Rynek w Makowie czeka kolejna przebudowa?

10 341

Rynek w Makowie czeka kolejna przebudowa? 

Z kręgów zbliżonych do ratusza dowiedzieliśmy się dzisiaj, że w trybie pilnym rozważany jest projekt dalszej przebudowy makowskiego Rynku. Wszystko z powodu zbliżającego się wielkimi krokami jubileuszu 600-lecia miasta. Będziemy je obchodzić w przyszłym roku.
– Jak wiadomo, jednym z ważnych punktów jubileuszowych obchodów jest zrobienie pamiątkowej fotografii wszystkich mieszkańców naszego miasta, którzy na tę okazję zbiorą się na Rynku – powiedział nam jeden z przedstawicieli miejskich władz, który prosił jednak o anonimowość. – Chcemy w ten sposób przekazać potomności jak wyglądaliśmy w jubileuszowym roku.
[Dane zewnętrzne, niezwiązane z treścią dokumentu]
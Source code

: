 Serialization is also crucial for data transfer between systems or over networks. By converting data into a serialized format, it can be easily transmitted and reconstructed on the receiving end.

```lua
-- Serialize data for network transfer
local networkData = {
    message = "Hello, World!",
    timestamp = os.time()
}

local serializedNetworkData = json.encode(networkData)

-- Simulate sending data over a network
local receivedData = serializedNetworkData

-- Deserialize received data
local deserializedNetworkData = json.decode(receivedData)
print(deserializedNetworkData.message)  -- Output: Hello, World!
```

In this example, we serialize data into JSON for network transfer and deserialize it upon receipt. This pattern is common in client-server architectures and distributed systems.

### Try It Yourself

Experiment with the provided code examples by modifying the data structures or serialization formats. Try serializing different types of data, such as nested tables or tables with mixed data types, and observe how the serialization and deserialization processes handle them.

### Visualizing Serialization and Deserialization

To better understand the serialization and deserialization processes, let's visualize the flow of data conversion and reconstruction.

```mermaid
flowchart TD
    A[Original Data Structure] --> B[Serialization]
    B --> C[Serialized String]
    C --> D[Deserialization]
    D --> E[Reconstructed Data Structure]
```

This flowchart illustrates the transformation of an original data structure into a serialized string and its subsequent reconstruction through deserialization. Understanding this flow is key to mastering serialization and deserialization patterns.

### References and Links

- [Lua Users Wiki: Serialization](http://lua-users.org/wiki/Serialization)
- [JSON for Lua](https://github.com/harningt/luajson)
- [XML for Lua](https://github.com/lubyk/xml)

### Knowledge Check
Taka fotografia będzie z roku na rok zyskiwać na wartości i będzie mogła być wykorzystana przez naszych następców choćby z okazji kolejnego okrągłego jubileuszu miasta. Naszym następcom przekażemy coś w rodzaju listu z przeszłości – wyjaśnił nasz rozmówca.

Epidemia koronawirusa skomplikowała jednak ten zamiar.
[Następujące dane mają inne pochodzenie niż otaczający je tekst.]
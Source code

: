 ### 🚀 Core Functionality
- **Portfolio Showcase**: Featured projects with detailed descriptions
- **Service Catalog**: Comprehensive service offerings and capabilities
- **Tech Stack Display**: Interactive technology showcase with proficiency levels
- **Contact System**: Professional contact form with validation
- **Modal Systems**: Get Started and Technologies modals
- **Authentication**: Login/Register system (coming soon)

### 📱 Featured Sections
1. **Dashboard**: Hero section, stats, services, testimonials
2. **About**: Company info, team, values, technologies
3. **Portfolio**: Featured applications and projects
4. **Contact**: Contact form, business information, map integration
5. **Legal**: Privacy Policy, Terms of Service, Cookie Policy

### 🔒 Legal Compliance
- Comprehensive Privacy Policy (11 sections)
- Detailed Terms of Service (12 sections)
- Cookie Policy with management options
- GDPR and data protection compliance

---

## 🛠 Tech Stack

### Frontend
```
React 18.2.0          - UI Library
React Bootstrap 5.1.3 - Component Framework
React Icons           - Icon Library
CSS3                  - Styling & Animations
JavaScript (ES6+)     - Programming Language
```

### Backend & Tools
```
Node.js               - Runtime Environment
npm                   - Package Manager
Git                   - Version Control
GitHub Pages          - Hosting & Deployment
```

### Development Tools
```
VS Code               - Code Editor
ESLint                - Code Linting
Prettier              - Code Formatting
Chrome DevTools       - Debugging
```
– Z powodu epidemii koronawirusa zostały jednak wprowadzone istotne ograniczenia. Mamy nadzieję że będą one łagodzone w miarę upływu czasu. Musimy się jednak liczyć z tym, że jeśli nawet zakaz wychodzenia z domu oraz zgromadzeń zostanie uchylony, może utrzymać się nakaz utrzymywania dwumetrowego dystansu pomiędzy ludźmi znajdującymi się w przestrzeni publicznej. Gdyby zaś taki dystans obowiązywał, wszyscy mieszkańcy Makowa nie pomieszczą się na Rynku. Stąd powstał pomysł, by Rynek dodatkowo powiększyć – wyjaśnił anonimowy przedstawiciel Ratusza.

Gdyby zaś taki dystans obowiązywał, wszyscy mieszkańcy Makowa nie pomieszczą się na Rynku. Stąd powstał pomysł, by Rynek dodatkowo powiększyć – wyjaśnił anonimowy przedstawiciel Ratusza.

Ponieważ zdjęcie ma zostać wykonane wczesnym popołudniem, kiedy słońce oświetlać będzie północną część Rynku, w celu powiększenia placu należałoby wyburzyć kamienice na północnej pierzei Rynku, czyli pierzeję Izaaka Wesołka.

Jak dowiedzieliśmy się nieoficjalnie, negocjacje z właścicielami kamienic miały się rozpocząć dzisiaj (1.04.) za pomocą telekonferencji na niewymienionym z nazwy internetowym komunikatorze.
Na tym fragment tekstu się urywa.